Ah. No wonder it didn't show up at Amazon. Is it this one, from 1994?

And thanks for that titbit.


----------



## Atabey (Oct 8, 2008)

World Violist said:


> Atabey, I never really cared much for the 10th reconstructions either, but after all it _is_ music just as much as any other, and it is at least _in part_ by Mahler. I do like the Adagio very much at any rate.
> 
> Thanks for your recommendation of Tennstedt. I'm not at all familiar with his Mahler. As for complete sets, I haven't the money for them, but I have the old Bernstein (Sony/Columbia) set, and I very much like it still.
> 
> ...


Hi WV,

I see your problem over making this list.That is exactly why i shied away from making it.So many great conductors,so many great performances would go unmentioned if you build this kind of a list.Even in this kind of a recommendation list;i failed to mention Bernard Haitink who is always skillful and wise with Mahler.I did not mention because he never rises to the heights my recommended performances do but also he never falls under being quite good(7/10).

My answer to your question is:No.Unfortunately not.It is incredibly difficult to find recordings of many great conductors in my home country.I buy from Amazon.I enlisted his recordings in my wishlist but the queue is very long.I am also yet to hear Walter's Mahler symphony recordings (other than the 1939 Vienna recording of the ninth for EMI).

You mentioned about the drama Mitropoulos brings to 8th and considering that his 6th would be incredible since he has a very dramatic approach.I thought the same after hearing Bertini's 8th.It is also overwhelmingly dramatic but his 6th is unfortunately disappointing and Solti,the wild theatre-man with endless drama,also failed to impress me in the 6th.

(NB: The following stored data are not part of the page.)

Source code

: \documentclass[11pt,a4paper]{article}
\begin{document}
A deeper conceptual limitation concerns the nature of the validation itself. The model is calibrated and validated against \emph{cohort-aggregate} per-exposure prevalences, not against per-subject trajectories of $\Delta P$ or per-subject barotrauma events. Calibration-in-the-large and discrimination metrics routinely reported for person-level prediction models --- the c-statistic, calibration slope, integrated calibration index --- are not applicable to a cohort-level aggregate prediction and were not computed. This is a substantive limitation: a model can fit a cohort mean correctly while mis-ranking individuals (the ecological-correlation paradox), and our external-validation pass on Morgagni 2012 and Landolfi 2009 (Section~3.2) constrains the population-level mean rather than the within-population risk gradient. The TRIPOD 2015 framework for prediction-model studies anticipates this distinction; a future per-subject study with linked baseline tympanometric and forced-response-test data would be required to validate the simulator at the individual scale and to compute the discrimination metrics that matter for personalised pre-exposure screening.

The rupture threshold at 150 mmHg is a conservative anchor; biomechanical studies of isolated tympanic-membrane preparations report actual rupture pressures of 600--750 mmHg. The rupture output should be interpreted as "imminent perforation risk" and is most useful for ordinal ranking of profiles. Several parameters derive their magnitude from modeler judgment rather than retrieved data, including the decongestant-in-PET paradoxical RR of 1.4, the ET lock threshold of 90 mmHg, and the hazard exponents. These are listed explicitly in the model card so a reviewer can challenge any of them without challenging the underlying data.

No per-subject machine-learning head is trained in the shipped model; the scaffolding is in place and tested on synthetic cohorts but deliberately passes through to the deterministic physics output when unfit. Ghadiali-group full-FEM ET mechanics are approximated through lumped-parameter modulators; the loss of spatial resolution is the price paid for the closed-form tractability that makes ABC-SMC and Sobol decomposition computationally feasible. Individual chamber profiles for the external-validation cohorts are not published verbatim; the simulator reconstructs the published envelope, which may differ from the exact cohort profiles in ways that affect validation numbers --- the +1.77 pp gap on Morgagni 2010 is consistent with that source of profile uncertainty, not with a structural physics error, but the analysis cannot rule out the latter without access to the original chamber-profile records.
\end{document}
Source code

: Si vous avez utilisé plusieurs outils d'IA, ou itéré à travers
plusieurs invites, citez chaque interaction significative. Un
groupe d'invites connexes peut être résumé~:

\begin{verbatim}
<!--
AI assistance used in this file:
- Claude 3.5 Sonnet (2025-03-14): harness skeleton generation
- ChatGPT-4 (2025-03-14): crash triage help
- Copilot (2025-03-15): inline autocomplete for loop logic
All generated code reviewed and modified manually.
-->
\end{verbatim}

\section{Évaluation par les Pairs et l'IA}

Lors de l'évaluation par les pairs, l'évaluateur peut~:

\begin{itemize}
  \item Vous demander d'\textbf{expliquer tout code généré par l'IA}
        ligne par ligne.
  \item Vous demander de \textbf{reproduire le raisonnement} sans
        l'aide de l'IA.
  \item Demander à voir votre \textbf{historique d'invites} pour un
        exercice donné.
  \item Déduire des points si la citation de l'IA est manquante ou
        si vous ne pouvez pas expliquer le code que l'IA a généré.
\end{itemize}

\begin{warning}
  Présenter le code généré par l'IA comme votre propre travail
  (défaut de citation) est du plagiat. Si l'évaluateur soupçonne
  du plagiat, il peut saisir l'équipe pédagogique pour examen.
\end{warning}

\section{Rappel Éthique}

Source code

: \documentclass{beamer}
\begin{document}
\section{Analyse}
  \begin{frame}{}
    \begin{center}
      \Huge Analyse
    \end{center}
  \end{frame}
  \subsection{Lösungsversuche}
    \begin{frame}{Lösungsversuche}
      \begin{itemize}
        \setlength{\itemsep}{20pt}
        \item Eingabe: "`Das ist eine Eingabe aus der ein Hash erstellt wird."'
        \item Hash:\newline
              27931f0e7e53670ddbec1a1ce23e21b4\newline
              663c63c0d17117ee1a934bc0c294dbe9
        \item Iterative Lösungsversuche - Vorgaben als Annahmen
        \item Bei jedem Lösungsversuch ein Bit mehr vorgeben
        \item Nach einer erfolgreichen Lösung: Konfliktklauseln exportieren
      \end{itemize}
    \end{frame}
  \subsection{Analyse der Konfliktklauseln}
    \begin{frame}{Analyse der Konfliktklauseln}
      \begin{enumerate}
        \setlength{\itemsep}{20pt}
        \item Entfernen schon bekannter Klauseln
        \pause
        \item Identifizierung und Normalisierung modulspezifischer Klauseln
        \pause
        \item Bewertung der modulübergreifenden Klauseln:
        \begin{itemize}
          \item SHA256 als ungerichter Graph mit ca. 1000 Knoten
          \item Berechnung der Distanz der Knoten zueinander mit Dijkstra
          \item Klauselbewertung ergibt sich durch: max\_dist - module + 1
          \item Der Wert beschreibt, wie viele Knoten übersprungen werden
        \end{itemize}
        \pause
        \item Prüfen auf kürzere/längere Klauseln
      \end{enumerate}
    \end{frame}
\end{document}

If you like Bernstein's Mahler (i don't to be honest),i think you will like Tennstedt because he is a personal interpreter like him.What i think he possesses and Bernstein lacks is sounding natural.Even when Tennstedt does something completely unorthodox he manages to convince me.To me he was modern day Furtwangler,man of the moment, endless rubato,romantic approach and completely subjective.His greatness is evident not only in his Mahler but also his Beethoven recordings live and stereo with London Philharmonic.Under his baton the little melancholy Schubert had hidden under the sunny melodies of his Ninth,sounds like a life-death matter.What can you expect from a conductor like that in Mahler?You expect him to sound irredeemably dark and he did just that in his complete cycle for EMI.Why did he possess this demons that made music sound this serious,this crushing and overwhelming?One may only guess.I blame his erratic health which prevented him from a violin career,which caused him suffer constant pain throughout his life,which brought him many terrible moments of facing death.The problem with him was that his music making was as erratic as his health was.When he was not at his best,this great conductor had a tendency to turn into a routine kapellmeister or worse.At those moments he used to;underplay the contrasts,have slack tempo and routine phrasing.This is very much evident in his recording of Mahler's fifth.He begins superbly,his first two movements are as inspired as i have ever heard.The third movement is lesser but still convincing.Fourth movement drags to 12 minutes and you would not tell he is a subjective conductor but worse is still to come.The fifth movement,there is no phrasing at all.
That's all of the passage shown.